Figure 1: USB has become one of the most popular standards because of its easy to understand hub topology that allows the expansion of connections. (Source: Synopsys)
In all generations of the USB specification, the host (the PC) initiates each transaction. When the host wants to read data from a device, it initiates a transaction to an “IN endpoint,” called an “IN transaction.” In USB 3.0, the host performs a read to a device by sending a Transaction Packet (ACK TP) to the device, waiting for the device to respond with a Data Packet (DP), and then sending another ACK TP to acknowledge the receipt of data and optionally request more data.
Now, imagine the host is reading two packets each from two devices: Device 0 operating at 5 Gbps and Device 1 operating twice as fast at 10 Gbps, with no protocol-level changes (see Figure 2).
Figure 2: Using USB 3.0 and 3.1 devices through a single hub, without protocol-level changes, results in wasted bandwidth in the host .
(Source: Synopsys)
On the upstream link to the host, significant bandwidth is wasted while the host waits for the data from the slower device.
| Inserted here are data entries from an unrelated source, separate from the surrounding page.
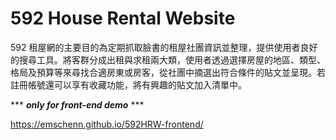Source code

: # 592 House Rental Website

592 租屋網的主要目的為定期抓取臉書的租屋社團資訊並整理，提供使用者良好的搜尋工具。將客群分成出租與求租兩大類，使用者透過選擇房屋的地區、類型、格局及預算等來尋找合適房東或房客，從社團中摘選出符合條件的貼文並呈現。若註冊帳號還可以享有收藏功能，將有興趣的貼文加入清單中。








*** ***only for front-end demo*** ***

https://emschenn.github.io/592HRW-frontend/
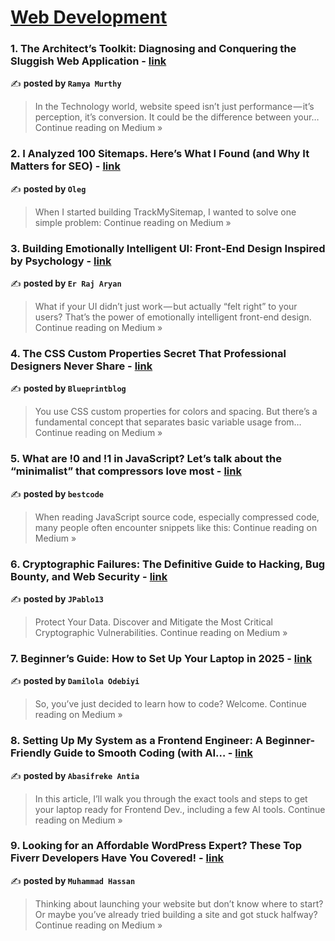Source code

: 
<h1><a href=https://medium.com/tag/web-development/recommended target="_blank" rel="noopener noreferrer">Web Development</a></h1>
<h3>1. The Architect’s Toolkit: Diagnosing and Conquering the Sluggish Web Application - <a href="https://medium.com/@ramya.murthy.pr/the-architects-toolkit-diagnosing-and-conquering-the-sluggish-web-application-f00778b50f98?source=rss------web_development-5" target="_blank" rel="noopener noreferrer">link</a></h3>

✍️ **posted by `Ramya Murthy`**

<blockquote>In the Technology world, website speed isn’t just performance — it’s perception, it’s conversion. It could be the difference between your…
Continue reading on Medium »</blockquote>

<h3>2. I Analyzed 100 Sitemaps. Here’s What I Found (and Why It Matters for SEO) - <a href="https://medium.com/@nekosin4eg/i-analyzed-100-sitemaps-heres-what-i-found-and-why-it-matters-for-seo-cf1219b23728?source=rss------web_development-5" target="_blank" rel="noopener noreferrer">link</a></h3>

✍️ **posted by `Oleg`**

<blockquote>When I started building TrackMySitemap, I wanted to solve one simple problem:
Continue reading on Medium »</blockquote>

<h3>3.  Building Emotionally Intelligent UI: Front-End Design Inspired by Psychology - <a href="https://er-raj-aryan.medium.com/building-emotionally-intelligent-ui-front-end-design-inspired-by-psychology-ff9334ae6046?source=rss------web_development-5" target="_blank" rel="noopener noreferrer">link</a></h3>

✍️ **posted by `Er Raj Aryan`**

<blockquote>What if your UI didn’t just work — but actually “felt right” to your users?
That’s the power of emotionally intelligent front-end design.
Continue reading on Medium »</blockquote>

<h3>4. The CSS Custom Properties Secret That Professional Designers Never Share - <a href="https://medium.com/@genildocs/the-css-custom-properties-secret-that-professional-designers-never-share-45da0aa56224?source=rss------web_development-5" target="_blank" rel="noopener noreferrer">link</a></h3>

✍️ **posted by `Blueprintblog`**

<blockquote>You use CSS custom properties for colors and spacing. But there’s a fundamental concept that separates basic variable usage from…
Continue reading on Medium »</blockquote>

<h3>5. What are !0 and !1 in JavaScript? Let’s talk about the “minimalist” that compressors love most - <a href="https://medium.com/@bestowensss/what-are-0-and-1-in-javascript-lets-talk-about-the-minimalist-that-compressors-love-most-ce9ce58f82eb?source=rss------web_development-5" target="_blank" rel="noopener noreferrer">link</a></h3>

✍️ **posted by `bestcode`**

<blockquote>When reading JavaScript source code, especially compressed code, many people often encounter snippets like this:
Continue reading on Medium »</blockquote>

<h3>6. Cryptographic Failures: The Definitive Guide to Hacking, Bug Bounty, and Web Security - <a href="https://medium.com/@jpablo13/cryptographic-failures-the-definitive-guide-to-hacking-bug-bounty-and-web-security-cd79728201cf?source=rss------web_development-5" target="_blank" rel="noopener noreferrer">link</a></h3>

✍️ **posted by `JPablo13`**

<blockquote>Protect Your Data. Discover and Mitigate the Most Critical Cryptographic Vulnerabilities.
Continue reading on Medium »</blockquote>

<h3>7. Beginner’s Guide: How to Set Up Your Laptop in 2025 - <a href="https://medium.com/@damilolaodebiyi12/setup-your-laptop-for-coding-2025-8aeb1a6b41e0?source=rss------web_development-5" target="_blank" rel="noopener noreferrer">link</a></h3>

✍️ **posted by `Damilola Odebiyi`**

<blockquote>So, you’ve just decided to learn how to code? Welcome.
Continue reading on Medium »</blockquote>

<h3>8. Setting Up My System as a Frontend Engineer: A Beginner-Friendly Guide to Smooth Coding (with AI… - <a href="https://medium.com/@abasifrekeantia/setting-up-my-system-as-a-frontend-engineer-a-beginner-friendly-guide-to-smooth-coding-with-ai-82fe5d3bfda8?source=rss------web_development-5" target="_blank" rel="noopener noreferrer">link</a></h3>

✍️ **posted by `Abasifreke Antia`**

<blockquote>In this article, I’ll walk you through the exact tools and steps to get your laptop ready for Frontend Dev., including a few AI tools.
Continue reading on Medium »</blockquote>

<h3>9. Looking for an Affordable WordPress Expert? These Top Fiverr Developers Have You Covered! - <a href="https://medium.com/@muhammadhassan113660/looking-for-an-affordable-wordpress-expert-these-top-fiverr-developers-have-you-covered-9120d2a349fd?source=rss------web_development-5" target="_blank" rel="noopener noreferrer">link</a></h3>

✍️ **posted by `Muhammad Hassan`**

<blockquote>Thinking about launching your website but don’t know where to start? Or maybe you’ve already tried building a site and got stuck halfway?
Continue reading on Medium »</blockquote>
The USB 3.0 specification requires that a USB 3.0 host must receive all the data from one IN transaction before sending another ACK TP to a different device, which causes wasted bandwidth and an unacceptable loss of throughput.
How multiple INs support full utilization of host bandwidth
The ideal USB 3.1 system completely saturates the upstream link to the host with data, fully utilizing the extra bandwidth. To achieve this objective, the USB 3.1 specification introduces a new protocol feature called “multiple INs.” The USB 3.1 host can issue a read request to an endpoint on a device and then proceed with other transactions without waiting for the response.
After issuing multiple requests to multiple endpoints/devices, the data may return to the host in a different order than it was requested due to arbitration taking place on the devices and the upstream ports of hubs. The host is abstracted away from the exact USB topology in this manner because it cannot predict exactly how fast or in what order the transactions will complete. Figure 3 demonstrates the advantage gained when a USB 3.1 host uses the multiple INs feature.
Figure 3: With protocol-level changes like multiple INs, using USB 3.0 and 3.1 devices does not hamper fully utilizing USB 3.1 bandwidth between hub and host. (Source: Synopsys)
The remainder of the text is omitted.